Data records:
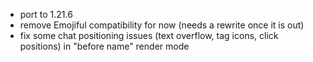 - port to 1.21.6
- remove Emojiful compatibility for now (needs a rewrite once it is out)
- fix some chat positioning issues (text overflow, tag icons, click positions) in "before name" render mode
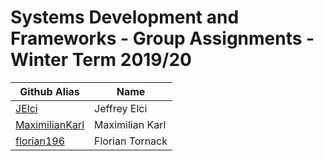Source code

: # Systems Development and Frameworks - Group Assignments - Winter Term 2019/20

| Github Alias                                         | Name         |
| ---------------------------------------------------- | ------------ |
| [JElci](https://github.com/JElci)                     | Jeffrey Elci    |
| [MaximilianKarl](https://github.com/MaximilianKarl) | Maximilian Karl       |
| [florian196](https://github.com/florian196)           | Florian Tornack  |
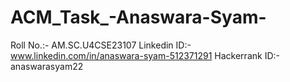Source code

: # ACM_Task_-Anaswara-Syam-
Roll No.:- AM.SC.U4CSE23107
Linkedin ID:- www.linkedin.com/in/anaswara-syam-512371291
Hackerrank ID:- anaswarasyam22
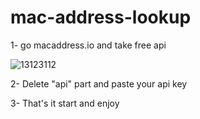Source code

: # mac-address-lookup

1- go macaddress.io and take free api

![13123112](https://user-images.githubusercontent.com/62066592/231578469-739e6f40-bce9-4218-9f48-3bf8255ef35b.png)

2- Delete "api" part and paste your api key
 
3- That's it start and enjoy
...
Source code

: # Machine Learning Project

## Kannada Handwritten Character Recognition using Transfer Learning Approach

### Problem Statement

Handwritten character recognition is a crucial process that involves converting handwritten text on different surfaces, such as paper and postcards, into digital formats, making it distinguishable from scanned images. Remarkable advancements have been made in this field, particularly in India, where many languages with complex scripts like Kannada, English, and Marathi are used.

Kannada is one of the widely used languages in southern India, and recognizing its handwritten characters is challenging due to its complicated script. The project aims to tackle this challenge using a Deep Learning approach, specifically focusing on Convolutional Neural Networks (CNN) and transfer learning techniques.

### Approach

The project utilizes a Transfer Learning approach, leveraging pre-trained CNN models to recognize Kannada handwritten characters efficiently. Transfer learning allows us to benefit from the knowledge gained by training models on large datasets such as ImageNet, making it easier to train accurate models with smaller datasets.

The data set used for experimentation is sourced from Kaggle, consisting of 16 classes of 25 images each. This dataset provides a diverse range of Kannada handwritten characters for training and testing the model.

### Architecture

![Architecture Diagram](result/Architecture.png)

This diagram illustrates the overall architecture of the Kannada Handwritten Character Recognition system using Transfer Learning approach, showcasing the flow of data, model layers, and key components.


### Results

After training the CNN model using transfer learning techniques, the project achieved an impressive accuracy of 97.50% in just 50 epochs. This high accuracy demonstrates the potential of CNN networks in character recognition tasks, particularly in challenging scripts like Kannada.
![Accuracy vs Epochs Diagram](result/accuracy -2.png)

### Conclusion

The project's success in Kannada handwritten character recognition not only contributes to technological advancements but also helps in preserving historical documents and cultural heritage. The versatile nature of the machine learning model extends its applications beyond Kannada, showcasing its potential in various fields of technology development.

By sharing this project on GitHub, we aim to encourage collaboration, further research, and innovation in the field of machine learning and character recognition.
...
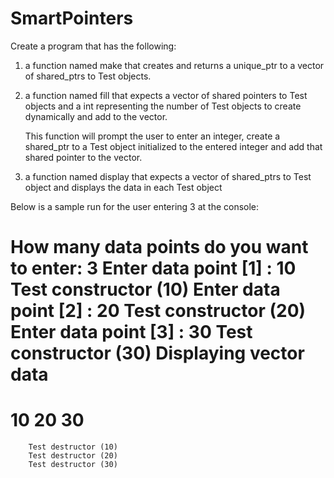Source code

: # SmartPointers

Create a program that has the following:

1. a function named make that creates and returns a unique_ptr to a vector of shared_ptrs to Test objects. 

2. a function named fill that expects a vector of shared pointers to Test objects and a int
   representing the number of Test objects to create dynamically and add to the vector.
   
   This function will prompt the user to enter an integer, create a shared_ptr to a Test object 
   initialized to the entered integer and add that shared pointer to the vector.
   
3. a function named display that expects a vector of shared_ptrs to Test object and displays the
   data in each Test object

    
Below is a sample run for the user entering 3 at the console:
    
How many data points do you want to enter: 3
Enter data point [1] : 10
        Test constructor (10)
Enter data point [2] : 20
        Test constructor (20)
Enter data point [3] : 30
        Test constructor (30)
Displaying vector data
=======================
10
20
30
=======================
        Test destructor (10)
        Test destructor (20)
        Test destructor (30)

# Your goal
The reply should hold the entries above from the line with "Linkedin ID:- www.linkedin.com/in/anaswara-syam-512371291" to the line with "3- That's it start and enjoy", duplicated exactly, pictures excluded.

# Solution to this exercise
Linkedin ID:- www.linkedin.com/in/anaswara-syam-512371291
Hackerrank ID:- anaswarasyam22
Source code

: # mac-address-lookup

1- go macaddress.io and take free api

![13123112](https://user-images.githubusercontent.com/62066592/231578469-739e6f40-bce9-4218-9f48-3bf8255ef35b.png)

2- Delete "api" part and paste your api key
 
3- That's it start and enjoy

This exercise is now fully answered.